Meet the bees' knees of cypress trees
When was the last time you got a good look at a really beautiful knee? Well, take heart. For you there's the Cypress Knee Museum two hours from West Palm Beach, Fla. on Rte. 27 at a dry place in the swamp called Palmdale. (No, it's not on our map either.)
We're talking trees' knees here, by the way. Still reading? Cypress knees are the conical growths that rise from cypress roots. Just ask museum founder Tom Gaskins Sr., who ought to know. Now 77, he has made a career of cypress knees since 1934, when he quit his family's roach extermination business to begin marketing cypress knee knickknacks. He sold thousands to stores but ultimately tired of the commercial end of the business. "In 1951 I decided I'd rather go showbiz, so I opened the museum," he explains.
He says more than 500,000 people have visited since, purchasing his knee vases, lamps, clocks, birdhouses and knees au naturel. What do they see in the oddly gnarled hunks of wood? Whatever they want. "You look at one knee and see either Queen Mary, the Statue of Liberty, Eleanor Roosevelt or the Devil," explains Gaskins. "It's strictly up to you."
Be forewarned: Some of the items are too precious to be sold. Gaskins wouldn't take $5 million for one knee 53-inches tall, which many visitors say resembles a hippopotamus in a Carmen Miranda hat. "It means to me what the Mona Lisa is to art," he says. "People come from Europe to see it." And you're not that far away.
Rock on with a stone soul love that lasts
John Davis really put his wife, Sarah, on a pedestal—nine of them, in fact.
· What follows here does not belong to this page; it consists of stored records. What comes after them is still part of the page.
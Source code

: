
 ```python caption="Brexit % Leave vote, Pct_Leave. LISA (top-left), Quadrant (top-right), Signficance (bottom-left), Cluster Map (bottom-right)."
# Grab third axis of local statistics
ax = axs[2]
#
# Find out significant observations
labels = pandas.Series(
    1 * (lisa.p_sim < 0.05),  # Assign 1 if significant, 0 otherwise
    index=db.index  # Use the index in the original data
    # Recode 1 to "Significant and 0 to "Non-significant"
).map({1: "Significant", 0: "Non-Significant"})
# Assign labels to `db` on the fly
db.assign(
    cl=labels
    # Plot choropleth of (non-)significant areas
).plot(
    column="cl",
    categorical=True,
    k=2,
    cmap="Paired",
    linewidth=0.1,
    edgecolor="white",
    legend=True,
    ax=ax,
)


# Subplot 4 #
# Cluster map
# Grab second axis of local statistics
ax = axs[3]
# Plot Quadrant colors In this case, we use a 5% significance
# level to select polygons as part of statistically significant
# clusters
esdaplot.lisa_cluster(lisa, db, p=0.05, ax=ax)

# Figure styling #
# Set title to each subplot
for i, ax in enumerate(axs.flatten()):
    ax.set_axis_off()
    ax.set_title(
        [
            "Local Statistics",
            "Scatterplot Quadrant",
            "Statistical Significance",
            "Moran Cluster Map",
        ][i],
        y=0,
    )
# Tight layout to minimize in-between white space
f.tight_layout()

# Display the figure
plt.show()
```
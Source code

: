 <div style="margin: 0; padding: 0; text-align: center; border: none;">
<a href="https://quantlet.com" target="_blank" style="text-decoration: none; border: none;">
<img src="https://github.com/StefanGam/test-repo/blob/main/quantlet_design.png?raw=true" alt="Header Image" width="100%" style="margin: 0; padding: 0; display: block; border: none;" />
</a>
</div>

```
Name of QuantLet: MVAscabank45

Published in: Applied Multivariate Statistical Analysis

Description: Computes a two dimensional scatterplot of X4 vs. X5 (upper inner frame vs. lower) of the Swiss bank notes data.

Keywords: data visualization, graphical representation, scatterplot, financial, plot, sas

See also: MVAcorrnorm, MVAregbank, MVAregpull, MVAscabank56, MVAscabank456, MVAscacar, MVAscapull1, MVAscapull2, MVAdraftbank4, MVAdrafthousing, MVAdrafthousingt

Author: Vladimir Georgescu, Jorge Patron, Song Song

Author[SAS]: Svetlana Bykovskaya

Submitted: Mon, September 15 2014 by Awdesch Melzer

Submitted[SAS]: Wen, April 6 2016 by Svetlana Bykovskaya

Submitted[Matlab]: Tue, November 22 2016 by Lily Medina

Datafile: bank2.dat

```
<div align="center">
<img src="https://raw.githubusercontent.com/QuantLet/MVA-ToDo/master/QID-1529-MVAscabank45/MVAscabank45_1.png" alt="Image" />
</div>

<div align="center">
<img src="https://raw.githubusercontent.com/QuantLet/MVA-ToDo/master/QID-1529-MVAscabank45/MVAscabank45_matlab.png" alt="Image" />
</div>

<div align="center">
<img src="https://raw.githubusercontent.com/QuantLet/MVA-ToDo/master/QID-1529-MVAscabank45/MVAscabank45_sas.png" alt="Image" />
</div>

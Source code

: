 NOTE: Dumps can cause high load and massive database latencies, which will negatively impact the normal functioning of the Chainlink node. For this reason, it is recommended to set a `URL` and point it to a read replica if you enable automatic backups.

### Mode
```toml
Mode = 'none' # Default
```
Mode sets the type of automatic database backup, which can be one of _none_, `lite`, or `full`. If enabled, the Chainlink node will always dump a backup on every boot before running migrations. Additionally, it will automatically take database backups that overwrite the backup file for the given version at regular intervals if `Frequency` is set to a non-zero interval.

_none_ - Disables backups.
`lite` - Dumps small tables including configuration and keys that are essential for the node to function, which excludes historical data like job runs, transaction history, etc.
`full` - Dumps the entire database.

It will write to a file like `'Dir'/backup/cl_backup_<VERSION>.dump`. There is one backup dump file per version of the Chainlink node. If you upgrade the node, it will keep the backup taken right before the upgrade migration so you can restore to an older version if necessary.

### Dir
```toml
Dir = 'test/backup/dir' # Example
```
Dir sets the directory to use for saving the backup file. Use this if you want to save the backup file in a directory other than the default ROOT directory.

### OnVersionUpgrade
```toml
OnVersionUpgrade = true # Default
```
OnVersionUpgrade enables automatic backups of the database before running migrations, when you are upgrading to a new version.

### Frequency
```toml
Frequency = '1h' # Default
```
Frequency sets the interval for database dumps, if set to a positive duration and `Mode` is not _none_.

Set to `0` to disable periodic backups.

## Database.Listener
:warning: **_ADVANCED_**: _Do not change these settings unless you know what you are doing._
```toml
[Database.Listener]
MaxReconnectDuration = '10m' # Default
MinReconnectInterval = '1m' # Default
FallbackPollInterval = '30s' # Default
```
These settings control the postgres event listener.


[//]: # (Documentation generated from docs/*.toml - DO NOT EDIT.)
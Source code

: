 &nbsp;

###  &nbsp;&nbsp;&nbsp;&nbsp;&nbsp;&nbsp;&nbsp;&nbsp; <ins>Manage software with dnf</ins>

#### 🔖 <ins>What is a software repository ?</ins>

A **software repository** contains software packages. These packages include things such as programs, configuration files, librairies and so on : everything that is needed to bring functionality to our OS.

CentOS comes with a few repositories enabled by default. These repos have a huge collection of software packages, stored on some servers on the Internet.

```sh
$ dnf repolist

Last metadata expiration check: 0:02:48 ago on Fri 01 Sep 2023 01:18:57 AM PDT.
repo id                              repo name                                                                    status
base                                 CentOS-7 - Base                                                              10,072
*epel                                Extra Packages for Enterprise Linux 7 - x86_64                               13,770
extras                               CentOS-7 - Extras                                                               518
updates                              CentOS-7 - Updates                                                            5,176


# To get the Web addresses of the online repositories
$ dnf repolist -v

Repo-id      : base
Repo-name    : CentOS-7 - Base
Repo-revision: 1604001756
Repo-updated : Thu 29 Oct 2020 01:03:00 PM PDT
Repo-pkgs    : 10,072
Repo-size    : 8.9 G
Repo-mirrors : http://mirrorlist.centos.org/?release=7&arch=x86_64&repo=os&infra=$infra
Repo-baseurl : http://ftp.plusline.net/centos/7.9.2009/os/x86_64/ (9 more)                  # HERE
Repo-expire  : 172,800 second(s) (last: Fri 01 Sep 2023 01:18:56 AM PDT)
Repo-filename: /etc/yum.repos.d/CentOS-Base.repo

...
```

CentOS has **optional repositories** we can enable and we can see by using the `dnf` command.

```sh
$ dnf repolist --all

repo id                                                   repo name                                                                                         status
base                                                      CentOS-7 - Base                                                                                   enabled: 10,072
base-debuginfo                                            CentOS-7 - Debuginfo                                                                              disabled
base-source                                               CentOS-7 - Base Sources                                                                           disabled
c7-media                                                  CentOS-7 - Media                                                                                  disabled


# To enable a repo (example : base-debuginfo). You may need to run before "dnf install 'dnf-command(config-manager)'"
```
But then again, he put himself on a pedestal, too. Now the life-size marble statues of the couple stare out at the world above their gravesite in the Mount Hope Cemetery in Hiawatha, Kans., 80 miles north of Kansas City on U.S. 36.
When Sarah died in 1930 after 50 years of marriage, Davis sent photos of her and of himself to Italy, where a sculptor carved a likeness. The result, a sculpture of the couple sitting together on a bench during their courtship, pleased Davis so well that over the next 10 years he commissioned nine more statues, depicting Sarah and himself from youth to old age. Davis changes from a clean-shaven young man to a bearded elder who lost a hand in a 1908 farming accident, while Sarah evolves from a young girl in a lacy dress to an older woman in a dowdy suit. He always looks stern and she always looks sweet.
Davis, an orphan, moved to Hiawatha in 1879 and worked as a farmhand for Sarah's father, who was outraged when his daughter married hired help. Shrewd land investments made Davis a wealthy man, but some say that he never treated Sarah very well when she was alive. "They say he built the monument because he had no heirs, and he did it out of spite because he didn't want to leave his money to the community," explains Jaynell Robidoux, executive vice president of Hiawatha's Chamber of Commerce, which maintains the monument. Still, the last statue—Davis sitting alone next to "The Vacant Chair"—is poignant.
It is believed that Davis spent perhaps as much as $500,000 on the memorial, dying a penniless recluse at 92 in a Hiawatha boardinghouse. He had outlived Sarah by 17 years, during which time, says Robidoux, "his greatest pleasure was to place a rocker under one of the cemetery trees and sit and watch people visit the tomb."
Dig prehistory and think as big as a brontosaurus
For reasons best known to yourself you've chosen to take the southernmost route across the country. You've driven, say, 2,300 miles from Jacksonville, Fla. on Interstate 10 and you're panting the last 90 miles to L.A., when suddenly you notice a 150-foot-long, 45-foot-tall brontosaurus staring quizzically at you through the shimmering heat waves off the Mojave desert floor. "Oh, my God, Martha!" you exclaim to your wilted wife. "My brain's fried."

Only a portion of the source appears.